Chemical Notes.

Bryony root.—Chas. F. Heller, Ph. G., made the following determinations with a specimen of the root containing 7.5 per cent. of moisture. It yielded 5.5 per cent. of ash, consisting of sulphate, chloride and carbonate of potassium, sodium, calcium, magnesium and aluminium. The benzol extract mounted to 0.746 per cent., and consisted of fixed oil, waxy substance and coloring matter. The alcoholic extract weighed 15.494 per cent., and from it the glucoside bryonin was prepared by the process of Walz. The aqueous extraction contained 9.360 per cent. of solid matter, consisting mainly of sugar, gum and albumen.

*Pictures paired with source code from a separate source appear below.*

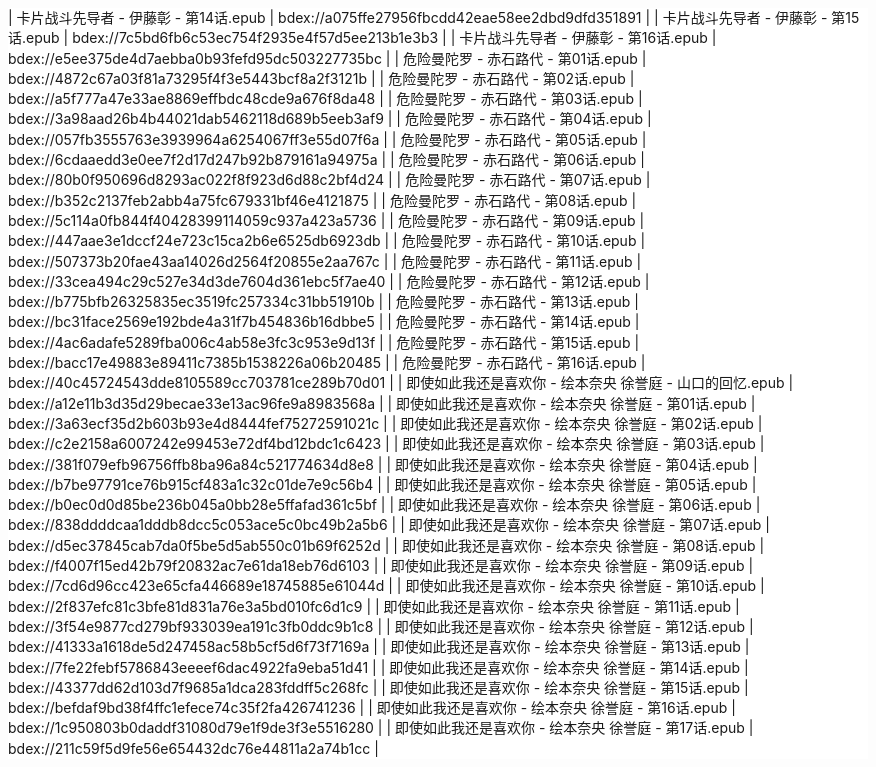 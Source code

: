 | 卡片战斗先导者 - 伊藤彰 - 第14话.epub | bdex://a075ffe27956fbcdd42eae58ee2dbd9dfd351891 |
| 卡片战斗先导者 - 伊藤彰 - 第15话.epub | bdex://7c5bd6fb6c53ec754f2935e4f57d5ee213b1e3b3 |
| 卡片战斗先导者 - 伊藤彰 - 第16话.epub | bdex://e5ee375de4d7aebba0b93fefd95dc503227735bc |
| 危险曼陀罗 - 赤石路代 - 第01话.epub | bdex://4872c67a03f81a73295f4f3e5443bcf8a2f3121b |
| 危险曼陀罗 - 赤石路代 - 第02话.epub | bdex://a5f777a47e33ae8869effbdc48cde9a676f8da48 |
| 危险曼陀罗 - 赤石路代 - 第03话.epub | bdex://3a98aad26b4b44021dab5462118d689b5eeb3af9 |
| 危险曼陀罗 - 赤石路代 - 第04话.epub | bdex://057fb3555763e3939964a6254067ff3e55d07f6a |
| 危险曼陀罗 - 赤石路代 - 第05话.epub | bdex://6cdaaedd3e0ee7f2d17d247b92b879161a94975a |
| 危险曼陀罗 - 赤石路代 - 第06话.epub | bdex://80b0f950696d8293ac022f8f923d6d88c2bf4d24 |
| 危险曼陀罗 - 赤石路代 - 第07话.epub | bdex://b352c2137feb2abb4a75fc679331bf46e4121875 |
| 危险曼陀罗 - 赤石路代 - 第08话.epub | bdex://5c114a0fb844f40428399114059c937a423a5736 |
| 危险曼陀罗 - 赤石路代 - 第09话.epub | bdex://447aae3e1dccf24e723c15ca2b6e6525db6923db |
| 危险曼陀罗 - 赤石路代 - 第10话.epub | bdex://507373b20fae43aa14026d2564f20855e2aa767c |
| 危险曼陀罗 - 赤石路代 - 第11话.epub | bdex://33cea494c29c527e34d3de7604d361ebc5f7ae40 |
| 危险曼陀罗 - 赤石路代 - 第12话.epub | bdex://b775bfb26325835ec3519fc257334c31bb51910b |
| 危险曼陀罗 - 赤石路代 - 第13话.epub | bdex://bc31face2569e192bde4a31f7b454836b16dbbe5 |
| 危险曼陀罗 - 赤石路代 - 第14话.epub | bdex://4ac6adafe5289fba006c4ab58e3fc3c953e9d13f |
| 危险曼陀罗 - 赤石路代 - 第15话.epub | bdex://bacc17e49883e89411c7385b1538226a06b20485 |
| 危险曼陀罗 - 赤石路代 - 第16话.epub | bdex://40c45724543dde8105589cc703781ce289b70d01 |
| 即使如此我还是喜欢你 - 绘本奈央 徐誉庭 - 山口的回忆.epub | bdex://a12e11b3d35d29becae33e13ac96fe9a8983568a |
| 即使如此我还是喜欢你 - 绘本奈央 徐誉庭 - 第01话.epub | bdex://3a63ecf35d2b603b93e4d8444fef75272591021c |
| 即使如此我还是喜欢你 - 绘本奈央 徐誉庭 - 第02话.epub | bdex://c2e2158a6007242e99453e72df4bd12bdc1c6423 |
| 即使如此我还是喜欢你 - 绘本奈央 徐誉庭 - 第03话.epub | bdex://381f079efb96756ffb8ba96a84c521774634d8e8 |
| 即使如此我还是喜欢你 - 绘本奈央 徐誉庭 - 第04话.epub | bdex://b7be97791ce76b915cf483a1c32c01de7e9c56b4 |
| 即使如此我还是喜欢你 - 绘本奈央 徐誉庭 - 第05话.epub | bdex://b0ec0d0d85be236b045a0bb28e5ffafad361c5bf |
| 即使如此我还是喜欢你 - 绘本奈央 徐誉庭 - 第06话.epub | bdex://838ddddcaa1dddb8dcc5c053ace5c0bc49b2a5b6 |
| 即使如此我还是喜欢你 - 绘本奈央 徐誉庭 - 第07话.epub | bdex://d5ec37845cab7da0f5be5d5ab550c01b69f6252d |
| 即使如此我还是喜欢你 - 绘本奈央 徐誉庭 - 第08话.epub | bdex://f4007f15ed42b79f20832ac7e61da18eb76d6103 |
| 即使如此我还是喜欢你 - 绘本奈央 徐誉庭 - 第09话.epub | bdex://7cd6d96cc423e65cfa446689e18745885e61044d |
| 即使如此我还是喜欢你 - 绘本奈央 徐誉庭 - 第10话.epub | bdex://2f837efc81c3bfe81d831a76e3a5bd010fc6d1c9 |
| 即使如此我还是喜欢你 - 绘本奈央 徐誉庭 - 第11话.epub | bdex://3f54e9877cd279bf933039ea191c3fb0ddc9b1c8 |
| 即使如此我还是喜欢你 - 绘本奈央 徐誉庭 - 第12话.epub | bdex://41333a1618de5d247458ac58b5cf5d6f73f7169a |
| 即使如此我还是喜欢你 - 绘本奈央 徐誉庭 - 第13话.epub | bdex://7fe22febf5786843eeeef6dac4922fa9eba51d41 |
| 即使如此我还是喜欢你 - 绘本奈央 徐誉庭 - 第14话.epub | bdex://43377dd62d103d7f9685a1dca283fddff5c268fc |
| 即使如此我还是喜欢你 - 绘本奈央 徐誉庭 - 第15话.epub | bdex://befdaf9bd38f4ffc1efece74c35f2fa426741236 |
| 即使如此我还是喜欢你 - 绘本奈央 徐誉庭 - 第16话.epub | bdex://1c950803b0daddf31080d79e1f9de3f3e5516280 |
| 即使如此我还是喜欢你 - 绘本奈央 徐誉庭 - 第17话.epub | bdex://211c59f5d9fe56e654432dc76e44811a2a74b1cc | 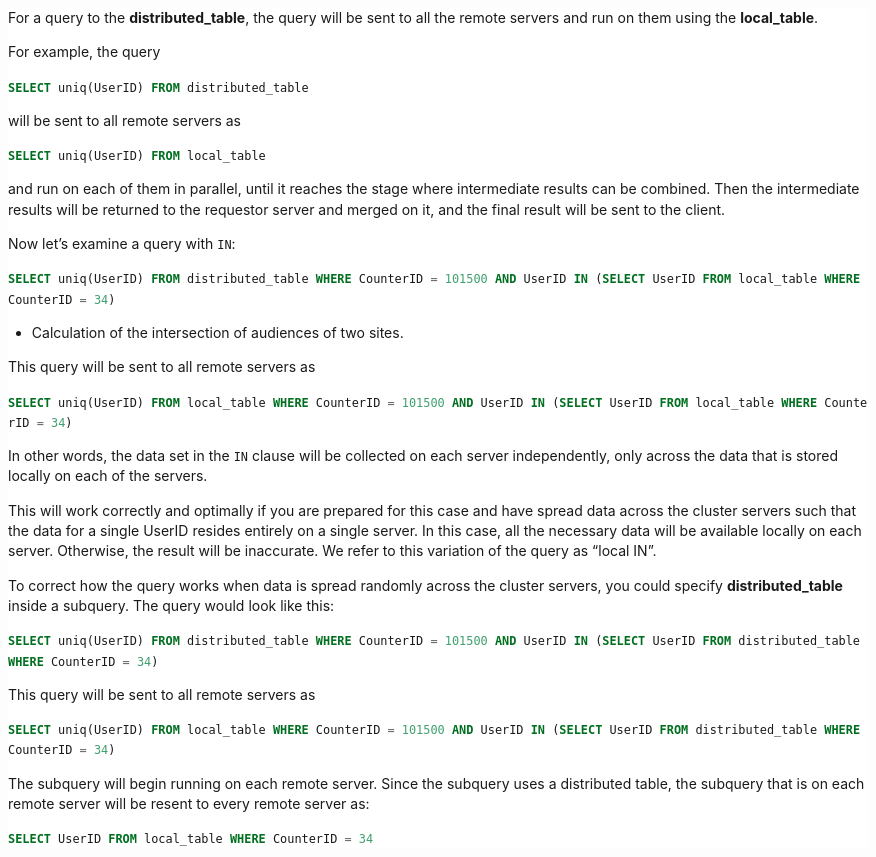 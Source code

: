 For a query to the **distributed_table**, the query will be sent to all the remote servers and run on them using the **local_table**.

For example, the query

``` sql
SELECT uniq(UserID) FROM distributed_table
```

will be sent to all remote servers as

``` sql
SELECT uniq(UserID) FROM local_table
```

and run on each of them in parallel, until it reaches the stage where intermediate results can be combined. Then the intermediate results will be returned to the requestor server and merged on it, and the final result will be sent to the client.

Now let’s examine a query with `IN`:

``` sql
SELECT uniq(UserID) FROM distributed_table WHERE CounterID = 101500 AND UserID IN (SELECT UserID FROM local_table WHERE CounterID = 34)
```

- Calculation of the intersection of audiences of two sites.

This query will be sent to all remote servers as

``` sql
SELECT uniq(UserID) FROM local_table WHERE CounterID = 101500 AND UserID IN (SELECT UserID FROM local_table WHERE CounterID = 34)
```

In other words, the data set in the `IN` clause will be collected on each server independently, only across the data that is stored locally on each of the servers.

This will work correctly and optimally if you are prepared for this case and have spread data across the cluster servers such that the data for a single UserID resides entirely on a single server. In this case, all the necessary data will be available locally on each server. Otherwise, the result will be inaccurate. We refer to this variation of the query as “local IN”.

To correct how the query works when data is spread randomly across the cluster servers, you could specify **distributed_table** inside a subquery. The query would look like this:

``` sql
SELECT uniq(UserID) FROM distributed_table WHERE CounterID = 101500 AND UserID IN (SELECT UserID FROM distributed_table WHERE CounterID = 34)
```

This query will be sent to all remote servers as

``` sql
SELECT uniq(UserID) FROM local_table WHERE CounterID = 101500 AND UserID IN (SELECT UserID FROM distributed_table WHERE CounterID = 34)
```

The subquery will begin running on each remote server. Since the subquery uses a distributed table, the subquery that is on each remote server will be resent to every remote server as:

``` sql
SELECT UserID FROM local_table WHERE CounterID = 34
```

On continued boiling with diluted sulphuric acid starch was the chief principle taken up, the extract weighing 49.024 per cent. Caustic soda now dissolved 6. 1 per cent., and the residuary cellulose, after bleaching and drying, weighed 6.506 per cent.

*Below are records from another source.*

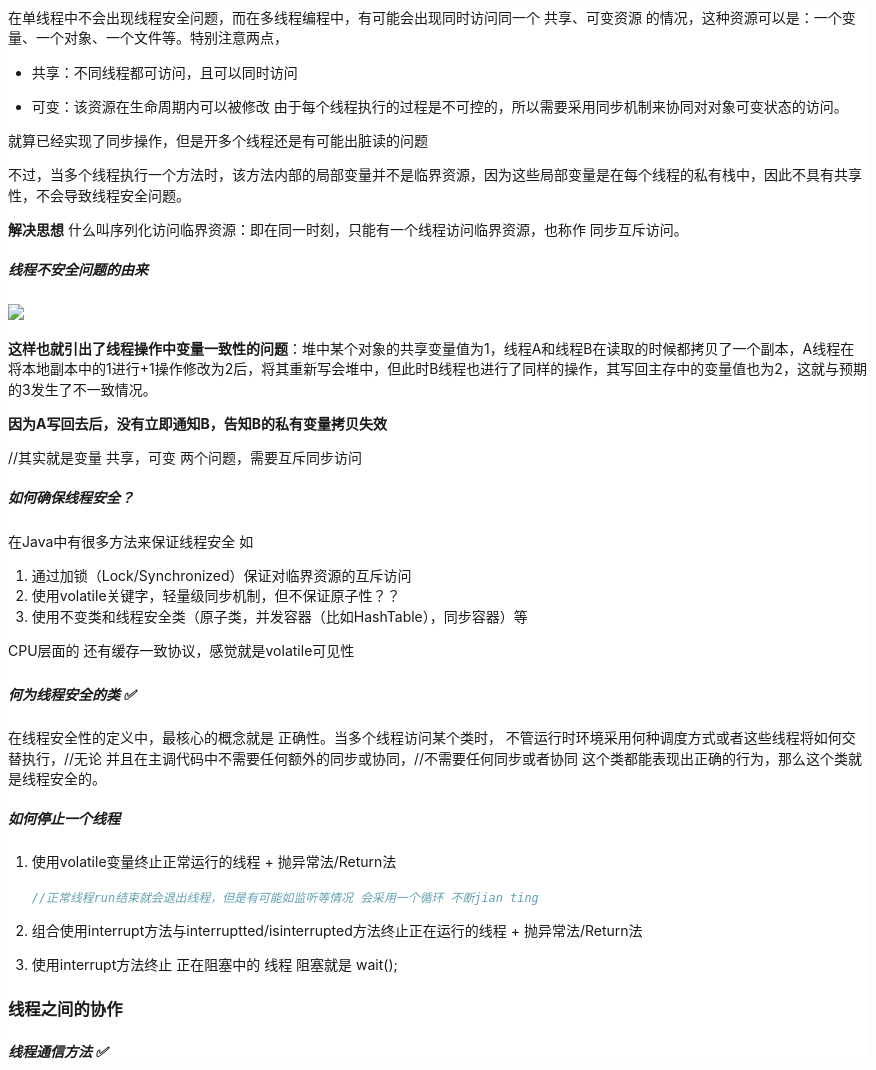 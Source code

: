 在单线程中不会出现线程安全问题，而在多线程编程中，有可能会出现同时访问同一个 共享、可变资源 的情况，这种资源可以是：一个变量、一个对象、一个文件等。特别注意两点，

- 共享：不同线程都可访问，且可以同时访问

- 可变：该资源在生命周期内可以被修改
  由于每个线程执行的过程是不可控的，所以需要采用同步机制来协同对对象可变状态的访问。

就算已经实现了同步操作，但是开多个线程还是有可能出脏读的问题

不过，当多个线程执行一个方法时，该方法内部的局部变量并不是临界资源，因为这些局部变量是在每个线程的私有栈中，因此不具有共享性，不会导致线程安全问题。

**解决思想** 什么叫序列化访问临界资源：即在同一时刻，只能有一个线程访问临界资源，也称作 同步互斥访问。

##### 线程不安全问题的由来

![](../assets/java%E5%86%85%E5%AD%98%E6%A8%A1%E5%9E%8B.png)

**这样也就引出了线程操作中变量一致性的问题**：堆中某个对象的共享变量值为1，线程A和线程B在读取的时候都拷贝了一个副本，A线程在将本地副本中的1进行+1操作修改为2后，将其重新写会堆中，但此时B线程也进行了同样的操作，其写回主存中的变量值也为2，这就与预期的3发生了不一致情况。

**因为A写回去后，没有立即通知B，告知B的私有变量拷贝失效**

//其实就是变量 共享，可变 两个问题，需要互斥同步访问

##### 如何确保线程安全？

在Java中有很多方法来保证线程安全 如

1. 通过加锁（Lock/Synchronized）保证对临界资源的互斥访问
2. 使用volatile关键字，轻量级同步机制，但不保证原子性？？
3. 使用不变类和线程安全类（原子类，并发容器（比如HashTable），同步容器）等

CPU层面的 还有缓存一致协议，感觉就是volatile可见性

##### 

##### 何为线程安全的类  ✅

在线程安全性的定义中，最核心的概念就是 正确性。当多个线程访问某个类时，
不管运行时环境采用何种调度方式或者这些线程将如何交替执行，//无论
并且在主调代码中不需要任何额外的同步或协同，//不需要任何同步或者协同
这个类都能表现出正确的行为，那么这个类就是线程安全的。

##### 如何停止一个线程

1. 使用volatile变量终止正常运行的线程 + 抛异常法/Return法

   ```java
   //正常线程run结束就会退出线程，但是有可能如监听等情况 会采用一个循环 不断jian ting
   ```

   

2. 组合使用interrupt方法与interruptted/isinterrupted方法终止正在运行的线程 + 抛异常法/Return法

   

3. 使用interrupt方法终止 正在阻塞中的 线程 阻塞就是  wait();

### 线程之间的协作

##### 线程通信方法 ✅

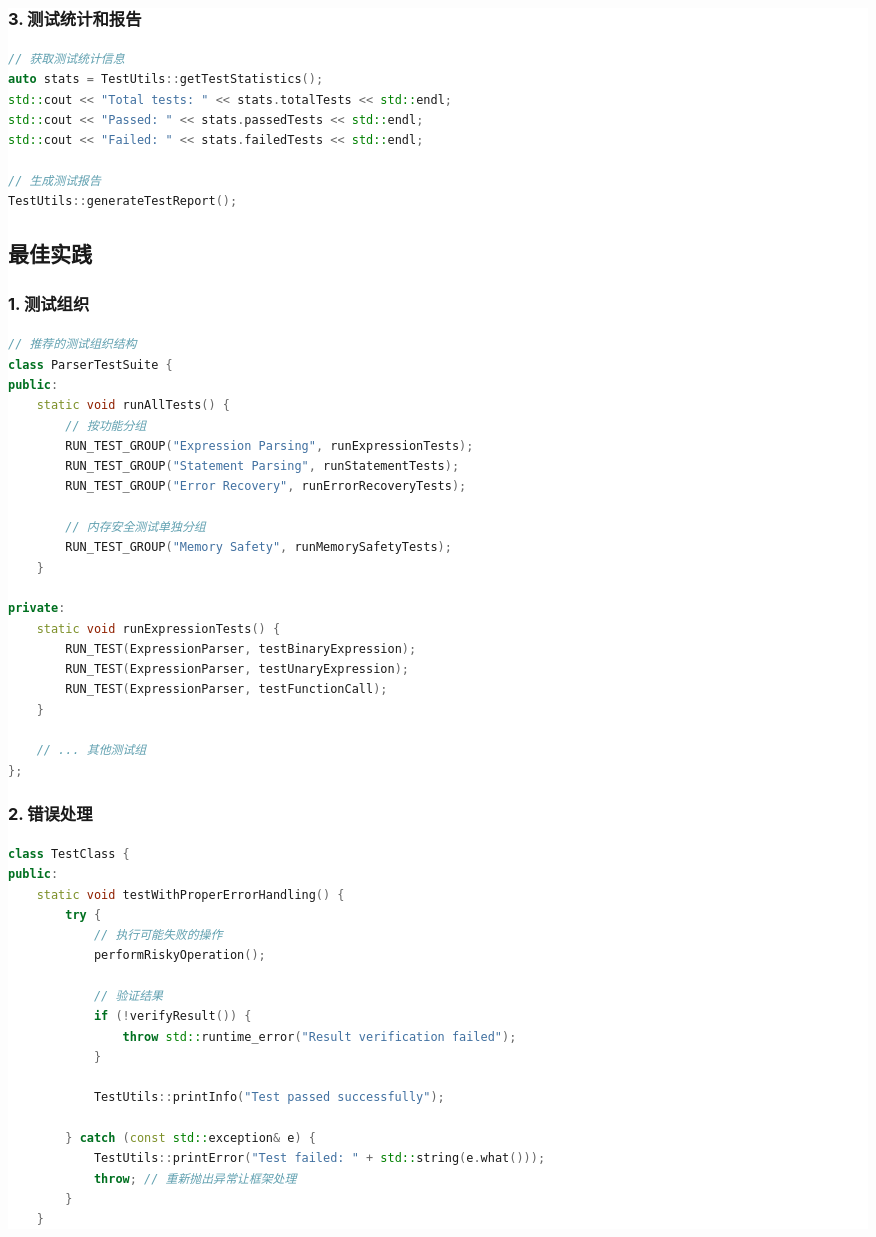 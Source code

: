 ### 3. 测试统计和报告

```cpp
// 获取测试统计信息
auto stats = TestUtils::getTestStatistics();
std::cout << "Total tests: " << stats.totalTests << std::endl;
std::cout << "Passed: " << stats.passedTests << std::endl;
std::cout << "Failed: " << stats.failedTests << std::endl;

// 生成测试报告
TestUtils::generateTestReport();
```

## 最佳实践

### 1. 测试组织

```cpp
// 推荐的测试组织结构
class ParserTestSuite {
public:
    static void runAllTests() {
        // 按功能分组
        RUN_TEST_GROUP("Expression Parsing", runExpressionTests);
        RUN_TEST_GROUP("Statement Parsing", runStatementTests);
        RUN_TEST_GROUP("Error Recovery", runErrorRecoveryTests);
        
        // 内存安全测试单独分组
        RUN_TEST_GROUP("Memory Safety", runMemorySafetyTests);
    }
    
private:
    static void runExpressionTests() {
        RUN_TEST(ExpressionParser, testBinaryExpression);
        RUN_TEST(ExpressionParser, testUnaryExpression);
        RUN_TEST(ExpressionParser, testFunctionCall);
    }
    
    // ... 其他测试组
};
```

### 2. 错误处理

```cpp
class TestClass {
public:
    static void testWithProperErrorHandling() {
        try {
            // 执行可能失败的操作
            performRiskyOperation();
            
            // 验证结果
            if (!verifyResult()) {
                throw std::runtime_error("Result verification failed");
            }
            
            TestUtils::printInfo("Test passed successfully");
            
        } catch (const std::exception& e) {
            TestUtils::printError("Test failed: " + std::string(e.what()));
            throw; // 重新抛出异常让框架处理
        }
    }
```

Myrrh.—A sample of myrrh examined by Chas. E. Escott, Ph. G., treated with alcohol, left 56 per cent of insoluble matter. Maceration with petroleum benzin yielded a pale yellow liquid, which on spontaneous evaporation left 18.75 per cent. of oily residue. Caustic potassa gave with myrrh a solution of a brilliant red color, turning to amber color on dilution. The gum left on treatment with alcohol had a barely perceptible odor of myrrh and a slightly mucilaginous taste, was neutral to test paper, and though of a pale color, gave with water a dark brown solution, the odor changing and becoming stronger, without apparent decomposition. The insoluble portion amounted to 15 per cent., or 8.4 per cent. of the weight of the myrrh. The dilute solution (1:450) acquired a purple color by ferric chloride, changed to reddish yellow by ammonia. Stronger solutions were precipitated by alcohol, not gelatinized by borax, and the precipitate with subacetate of lead was not redissolved. A castor-oil emulsion made with the gum, proved to be not permanent. The gum makes a good mucilage and should be saved for that purpose in making tincture of myrrh.

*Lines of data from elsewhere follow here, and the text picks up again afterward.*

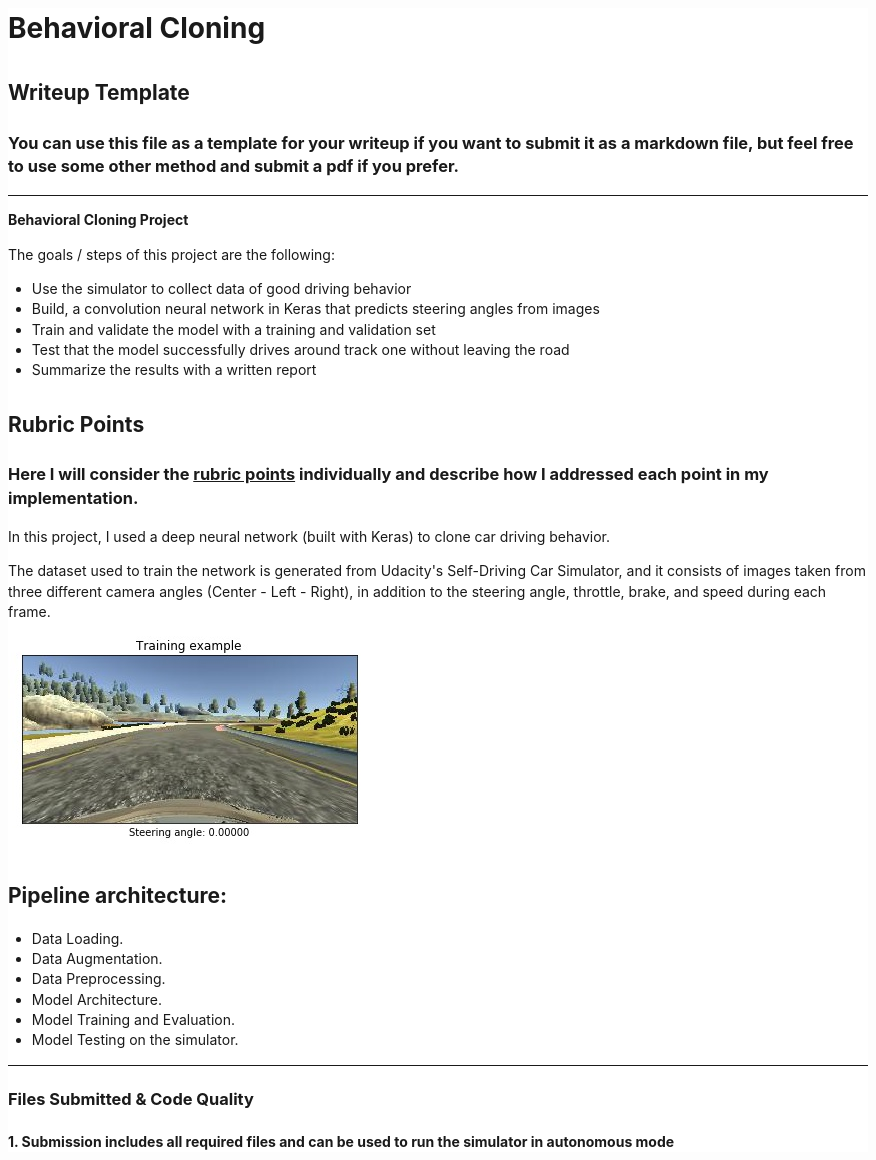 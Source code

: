 # **Behavioral Cloning** 

## Writeup Template

### You can use this file as a template for your writeup if you want to submit it as a markdown file, but feel free to use some other method and submit a pdf if you prefer.

---

**Behavioral Cloning Project**

The goals / steps of this project are the following:
* Use the simulator to collect data of good driving behavior
* Build, a convolution neural network in Keras that predicts steering angles from images
* Train and validate the model with a training and validation set
* Test that the model successfully drives around track one without leaving the road
* Summarize the results with a written report


[//]: # (Image References)

[image1]: ./examples/training_example.jpg "Training Example"
[image2]: ./examples/cropped_yuv.jpg "Cropped YUV Image"
[image3]: ./examples/before_after_image_flip.jpg "Image Flip"
[image4]: ./examples/before_after_image_shifting.jpg "Image Shift"
[image5]: ./examples/before_after_image_shadow.jpg "Image Shadow"
[image6]: ./examples/before_after_image_brightness.jpg "Image Brightness"
[image7]: ./examples/before_after_augmentation.jpg "Image Augmentation"

## Rubric Points
### Here I will consider the [rubric points](https://review.udacity.com/#!/rubrics/432/view) individually and describe how I addressed each point in my implementation.  

In this project, I used a deep neural network (built with Keras) to clone car driving behavior.

The dataset used to train the network is generated from Udacity's Self-Driving Car Simulator, and it consists of images taken from three different camera angles (Center - Left - Right), in addition to the steering angle, throttle, brake, and speed during each frame.


![alt text][image1]

## **Pipeline architecture:** ##

- Data Loading.
- Data Augmentation.
- Data Preprocessing.
- Model Architecture.
- Model Training and Evaluation.
- Model Testing on the simulator.

---
### Files Submitted & Code Quality

#### 1. Submission includes all required files and can be used to run the simulator in autonomous mode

Damiana.—The leaves of Turnera aphrodisiaca, Ward, have been examined by F. W. Pantzer, Ph. G. The air-dry leaves lost in a drying chamber 11 per cent of moisture and volatile oil, yielded 9.68 per cent. of ash. Petroleum benzin extracted 7 per cent. of volatile oil, fat, wax and resinous matter. Alcohol of 80 per cent. yielded 20 per cent. of dark green extract, containing tannin, two tasteless resins and extractive. Water dissolved 16 per cent. of mucilaginous and extractive principles, and by distillation with water ½ per cent. of an amber colored volatile oil was obtained, having a heavy aromatic odor and a warm camphoraceous and bitter taste. Alkaloids and glucosides were not observed.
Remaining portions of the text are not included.